To Blog or Not To Blog

Back in the early 1990’s when the World Wide Web was new, before there were page spinners and WYSIWYG HTML editors and cascading style sheets, I learned HTML and crafted a personal web site. Most sites of that era fell into two categories: lists of links to other sites, and vehicles for personal self-aggrandizement. Mine fell into the latter category. Rare were the sites that actually provided a substantial amount of useful content.

It would be a few years before the porn sites would drive the need for online exchange of money and thus pave the way for amazon.com and the eventual web presence of virtually every retailer on the planet. In the mean time, little sites like mine that held a smattering of actual content were being aggregated by search engines and would eventually result in the web being a useful tool for discovering arcana.

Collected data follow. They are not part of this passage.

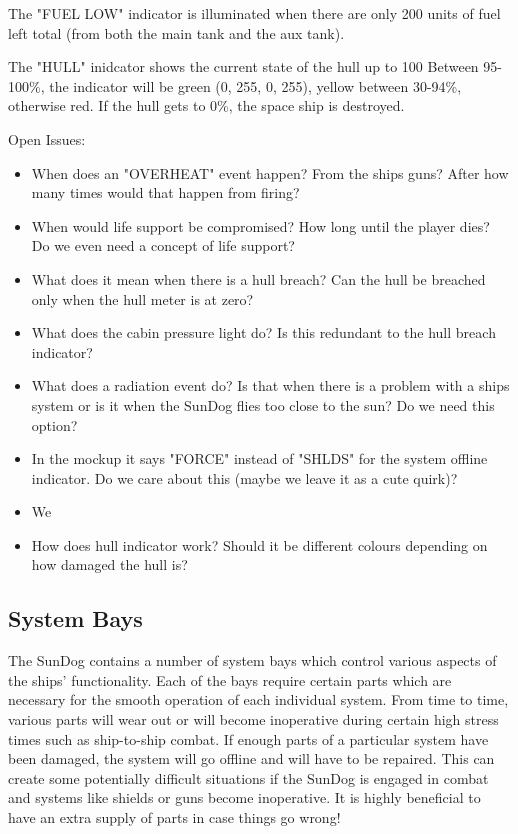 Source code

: The "FUEL LOW" indicator is illuminated when there are only 200 units
of fuel left total (from both the main tank and the aux tank).

The "HULL" inidcator shows the current state of the hull up to 100%
Between 95-100\%, the indicator will be green (0, 255, 0, 255),
yellow between 30-94\%, otherwise red.  If the hull gets to 0\%, the
space ship is destroyed. 


Open Issues:
\begin{itemize}
\item When does an "OVERHEAT" event happen?  From the ships guns?  After
how many times would that happen from firing?
\item When would life support be compromised?  How long until the player dies?
Do we even need a concept of life support?
\item What does it mean when there is a hull breach?  Can the hull be breached
only when the hull meter is at zero?
\item What does the cabin pressure light do?  Is this redundant to 
the hull breach indicator?
\item What does a radiation event do?  Is that when there is a problem with
a ships system or is it when the SunDog flies too close to the sun?  Do
we need this option?
\item In the mockup it says "FORCE" instead of "SHLDS" for the system
offline indicator.  Do we care about this (maybe we leave it as a cute
quirk)?
\item We 
\item How does hull indicator work?  Should it be different colours depending
on how damaged the hull is?
\end{itemize}

\subsection{System Bays}
The SunDog contains a number of system bays which control various aspects of
the ships' functionality.  Each of the bays require certain parts which are
necessary for the smooth operation of each individual system.  From time to
time, various parts will wear out or will become inoperative during certain
high stress times such as ship-to-ship combat.  If enough parts of a particular
system have been damaged, the system will go offline and will have to be
repaired.  This can create some potentially difficult situations if the
SunDog is engaged in combat and systems like shields or guns become
inoperative.  It is highly beneficial to have an extra supply of parts in
case things go wrong!

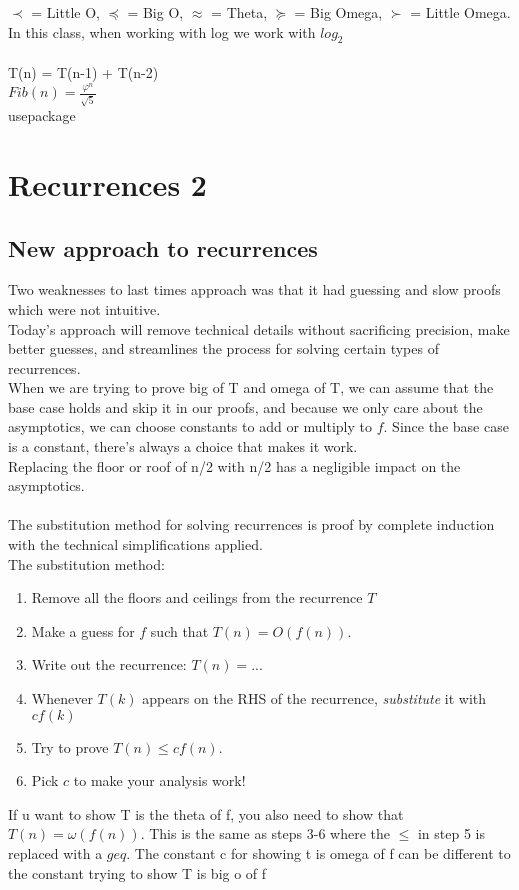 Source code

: \documentclass{article}
\begin{document}
$\prec$ = Little O, $\preceq$ = Big O, $\approx$ = Theta, $\succeq$ = Big Omega, $\succ $ = Little Omega.\\

 In this class, when working with log we work with $log_2$\\
\\
T(n) = T(n-1) + T(n-2)
\\
$Fib(n) = \frac{\varphi^n}{\sqrt{5}}$\\usepackage{}\\
\section{Recurrences 2}
\subsection{New approach to recurrences}
Two weaknesses to last times approach was that it had guessing and slow proofs which were not intuitive.\\
Today's approach will remove technical details without sacrificing precision, make better guesses, and streamlines the process for solving certain types of recurrences.\\
When we are trying to prove big of T and omega of T, we can assume that the base case holds and skip it in our proofs, and because we only care about the asymptotics, we can choose constants to add or multiply to $f$. Since the base case is a constant, there's always a choice that makes it work.\\
Replacing the floor or roof of n/2 with n/2 has a negligible impact on the asymptotics.\\ \\
The substitution method for solving recurrences is proof by complete induction with the technical simplifications applied. \\
The substitution method:
\begin{enumerate}
    \item Remove all the floors and ceilings from the recurrence $T$
    \item Make a guess for $f$ such that $T(n) = O(f(n))$.
    \item Write out the recurrence: $T(n) = ...$
    \item Whenever $T(k)$ appears on the RHS of the recurrence, \textit{substitute} it with $cf(k)$
    \item Try to prove $T(n) \leq cf(n)$.
    \item Pick $c$ to make your analysis work!
\end{enumerate}
If u want to show T is the theta of f, you also need to show that $T(n) = \omega (f(n))$. This is the same as steps 3-6 where the $\leq$ in step 5 is replaced with a $geq$. The constant c for showing t is omega of f can be different to the constant trying to show T is big o of f\\
\end{document}
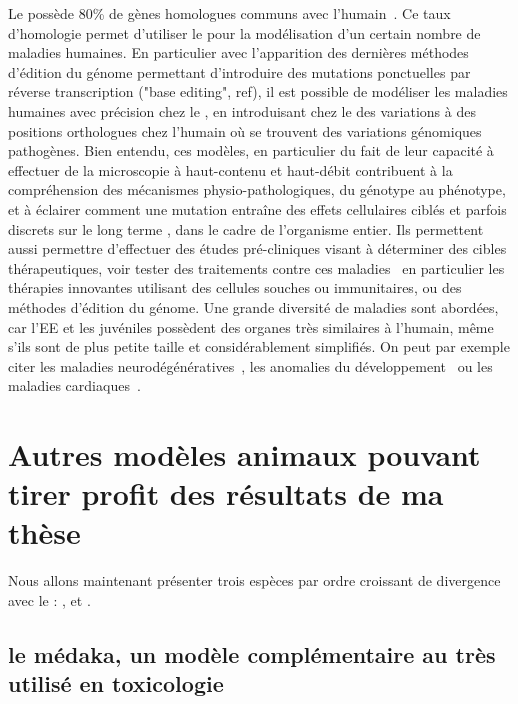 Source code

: \documentclass[\main/main.tex]{subfiles}
\begin{document}
%
Le \pz{} possède 80\% de gènes homologues communs avec l'humain~\cite{howe_2013}. 
Ce taux d'homologie permet d'utiliser le \pz{} pour la modélisation d'un certain nombre de maladies humaines.
En particulier avec l'apparition des dernières méthodes d'édition du génome permettant d'introduire des mutations ponctuelles par réverse transcription ("base editing", ref), il est possible de modéliser les maladies humaines avec précision chez le \pz{}, en introduisant chez le \pz{} des variations à des positions orthologues chez l'humain où se trouvent des variations génomiques pathogènes.
Bien entendu, ces modèles, en particulier du fait de leur capacité à effectuer de la microscopie à haut-contenu et haut-débit contribuent à la compréhension des mécanismes physio-pathologiques, du génotype au phénotype, et à éclairer comment une mutation entraîne des effets cellulaires ciblés et parfois discrets sur le long terme , dans le cadre de l'organisme entier.
Ils permettent aussi permettre d'effectuer des études pré-cliniques visant à déterminer des cibles thérapeutiques, voir tester des traitements contre ces maladies~\cite{vaz_2018,pitchai_2019,saleem_2018} en particulier les thérapies innovantes utilisant des cellules souches ou immunitaires, ou des méthodes d'édition du génome. 
%
Une grande diversité de maladies sont abordées, car l'EE et les juvéniles possèdent des organes très similaires à l'humain, même s'ils sont de plus petite taille et considérablement simplifiés. On peut par exemple citer les maladies neurodégénératives~\cite{fontana_2018}, les anomalies du développement~\cite{lovely_2016,sarmah_2016} ou les maladies cardiaques~\cite{brown_2016, walcott_2014}.

\section{Autres modèles animaux\label{sec:intro:modele} pouvant tirer profit des résultats de ma thèse}

Nous allons maintenant présenter trois espèces par ordre croissant de divergence avec le \pz{}: \ol, \xl{} et \mm{}.

    \subsection{\label{sec:medaka}le médaka, un modèle complémentaire au \pz{} très utilisé en toxicologie}
    
\end{document}
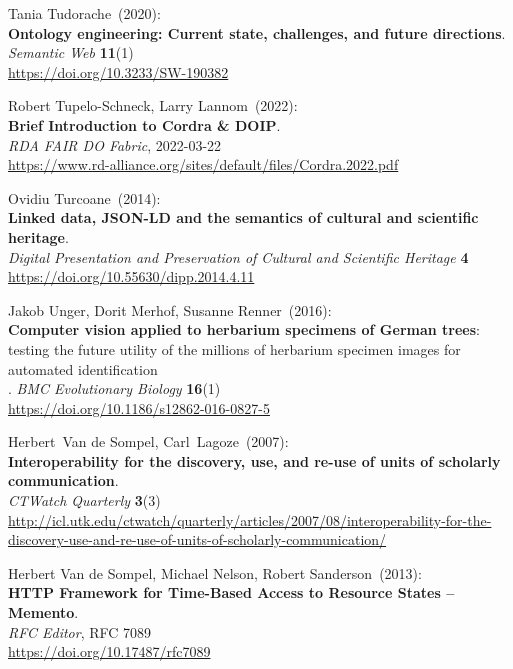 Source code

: \begin{thebibliography}{9}
Tania Tudorache~(2020): \\
\textbf{Ontology engineering: Current state, challenges, and future directions}.\\
\emph{Semantic Web} \textbf{11}(1)\\
\url{https://doi.org/10.3233/SW-190382}

Robert Tupelo-Schneck, Larry Lannom~(2022): \\
\textbf{Brief Introduction to Cordra \& DOIP}.\\
\emph{RDA FAIR DO Fabric}, 2022-03-22\\
\url{https://www.rd-alliance.org/sites/default/files/Cordra.2022.pdf}

Ovidiu Turcoane~(2014): \\
\textbf{Linked data, {JSON-LD} and the semantics of cultural and scientific heritage}. \\
\emph{Digital Presentation and Preservation of Cultural and Scientific Heritage} \textbf{4} \\
\url{https://doi.org/10.55630/dipp.2014.4.11}

Jakob Unger, Dorit Merhof, Susanne Renner~(2016): \\
\textbf{Computer vision applied to herbarium specimens of German trees}: testing the future utility of the millions of herbarium specimen images for automated identification\\. 
\emph{BMC Evolutionary Biology} \textbf{16}(1)\\
\url{https://doi.org/10.1186/s12862-016-0827-5}

Herbert~Van de Sompel, Carl~Lagoze~(2007): \\
\textbf{Interoperability for the discovery, use, and re-use of units of scholarly communication}.\\
\emph{CTWatch Quarterly} \textbf{3}(3)\\
\url{http://icl.utk.edu/ctwatch/quarterly/articles/2007/08/interoperability-for-the-discovery-use-and-re-use-of-units-of-scholarly-communication/}

Herbert Van de Sompel, Michael Nelson, Robert Sanderson~(2013): \\
\textbf{{HTTP Framework} for {Time-Based Access} to {Resource States} --{Memento}}.\\
\emph{RFC Editor}, RFC 7089\\
\url{https://doi.org/10.17487/rfc7089}


\end{thebibliography}
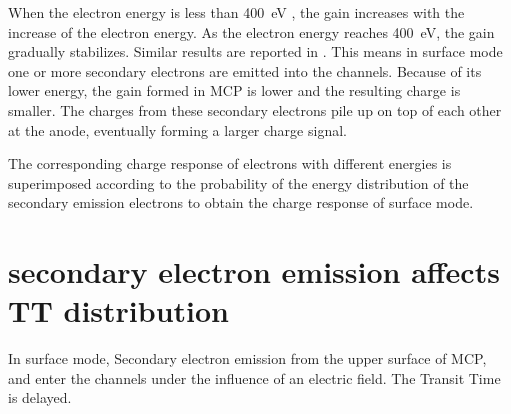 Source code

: \documentclass{article}
\begin{document}
When the electron energy is less than \SI{400}{eV} , the gain increases with the increase of the electron energy.
As the electron energy reaches \SI{400}{eV}, the gain gradually stabilizes.
Similar results are reported in \cite{2017MCP}.
This means in surface mode one or more secondary electrons are emitted into the channels.
Because of its lower energy, the gain formed in MCP is lower and the resulting charge is smaller.
The charges from these secondary electrons pile up on top of each other at the anode, eventually forming a larger charge signal.

The corresponding charge response of electrons with different energies is superimposed
according to the probability of the energy distribution of the secondary emission electrons
to obtain the charge response of surface mode.
\section{secondary electron emission affects TT distribution}\label{sec:TT}
In surface mode, Secondary electron emission from the upper surface of MCP,
and enter the channels under the influence of an electric field.
The Transit Time is delayed.

\newpage


\end{document}
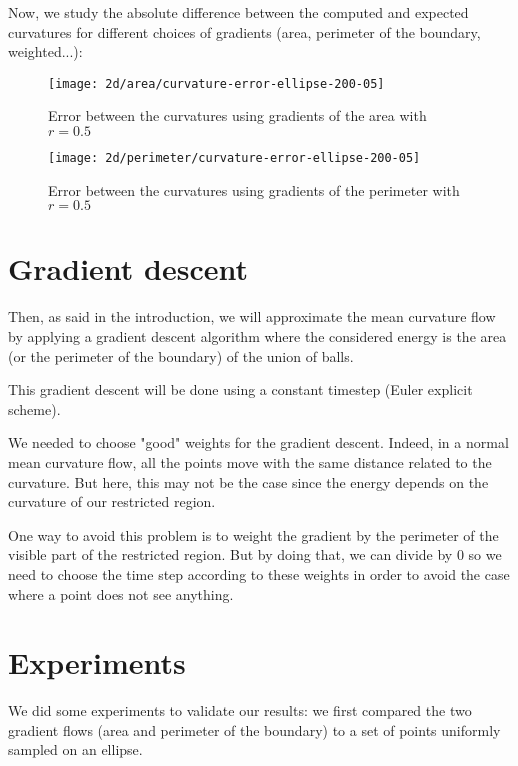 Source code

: 
Now, we study the absolute difference between the computed and expected
curvatures for different choices of gradients (area, perimeter of the boundary,
weighted...):

\begin{figure}[H]
    \centering

    \texttt{[image: 2d/area/curvature-error-ellipse-200-05]}
    \caption{Error between the curvatures using gradients of the area with $ r = 0.5 $}

    \texttt{[image: 2d/perimeter/curvature-error-ellipse-200-05]}
    \caption{Error between the curvatures using gradients of the perimeter with $ r = 0.5 $}
\end{figure}

\section{Gradient descent}

Then, as said in the introduction, we will approximate the mean curvature flow
by applying a gradient descent algorithm where the considered energy is the area
(or the perimeter of the boundary) of the union of balls.

This gradient descent will be done using a constant timestep (Euler explicit
scheme).

We needed to choose "good" weights for the gradient descent. Indeed, in a normal
mean curvature flow, all the points move with the same distance related to the
curvature. But here, this may not be the case since the energy depends on the
curvature of our restricted region.

One way to avoid this problem is to weight the gradient by the perimeter of the
visible part of the restricted region. But by doing that, we can divide by $ 0 $
so we need to choose the time step according to these weights in order to avoid
the case where a point does not see anything.


\section{Experiments}

We did some experiments to validate our results: we first compared the two
gradient flows (area and perimeter of the boundary) to a set of points uniformly
sampled on an ellipse.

In the mean time, sites like mine — carefully hand-crafted from primitive HTML and designed to work well with “high-speed” 28.8 Kbps modem connections — grew stale. The maintenance of them was just too complex to lend themselves to the rapid-fire pace of change in our world.

Enter the Blog

Blogs were born when software became widely available that would allow rapid posting of content on the web with a minimum of effort. I resisted, stuck in the paradigm of HTML-as-art. When my son Matthew was born, I needed a more useful (if less noble) tool, and I implemented this TWiki site. Except for Matthew’s page, though, I didn’t really use it much, but slowly I came to realize that I was destined to enter the blogosphere.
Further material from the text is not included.